Task statement
Lines holding the word "effective" in the following material must be counted; give only the resulting number.

Source data
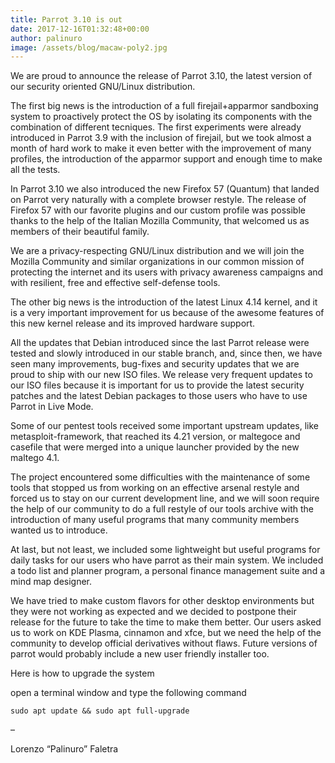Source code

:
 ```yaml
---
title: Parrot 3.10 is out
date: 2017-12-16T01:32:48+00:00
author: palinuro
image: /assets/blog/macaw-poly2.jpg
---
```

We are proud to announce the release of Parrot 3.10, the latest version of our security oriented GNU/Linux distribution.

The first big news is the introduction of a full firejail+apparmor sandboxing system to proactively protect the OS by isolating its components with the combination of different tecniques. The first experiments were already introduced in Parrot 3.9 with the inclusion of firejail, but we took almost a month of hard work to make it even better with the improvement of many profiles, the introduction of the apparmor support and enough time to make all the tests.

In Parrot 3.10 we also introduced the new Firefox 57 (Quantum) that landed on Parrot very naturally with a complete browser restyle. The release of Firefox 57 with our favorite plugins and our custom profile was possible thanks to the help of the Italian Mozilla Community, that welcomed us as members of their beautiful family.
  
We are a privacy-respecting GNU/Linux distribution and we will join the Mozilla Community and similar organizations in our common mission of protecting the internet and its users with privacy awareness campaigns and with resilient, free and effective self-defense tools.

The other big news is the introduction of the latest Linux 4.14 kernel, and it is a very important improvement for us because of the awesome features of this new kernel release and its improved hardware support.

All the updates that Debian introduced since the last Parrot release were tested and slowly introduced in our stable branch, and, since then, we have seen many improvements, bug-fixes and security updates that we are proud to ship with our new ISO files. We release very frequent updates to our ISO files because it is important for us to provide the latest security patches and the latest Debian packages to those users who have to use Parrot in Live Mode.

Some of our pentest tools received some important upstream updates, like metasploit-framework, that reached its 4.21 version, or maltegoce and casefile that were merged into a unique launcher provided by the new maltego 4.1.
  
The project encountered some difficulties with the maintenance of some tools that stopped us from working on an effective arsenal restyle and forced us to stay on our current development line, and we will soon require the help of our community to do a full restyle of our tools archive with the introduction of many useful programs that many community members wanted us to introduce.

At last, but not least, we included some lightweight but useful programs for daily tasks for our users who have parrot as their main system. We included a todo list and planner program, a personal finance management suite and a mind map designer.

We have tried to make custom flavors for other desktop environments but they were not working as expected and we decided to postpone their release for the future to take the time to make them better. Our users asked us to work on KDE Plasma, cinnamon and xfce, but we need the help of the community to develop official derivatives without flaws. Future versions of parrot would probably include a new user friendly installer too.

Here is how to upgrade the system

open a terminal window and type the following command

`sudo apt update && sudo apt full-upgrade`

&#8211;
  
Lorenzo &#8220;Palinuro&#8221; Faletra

Task solution
2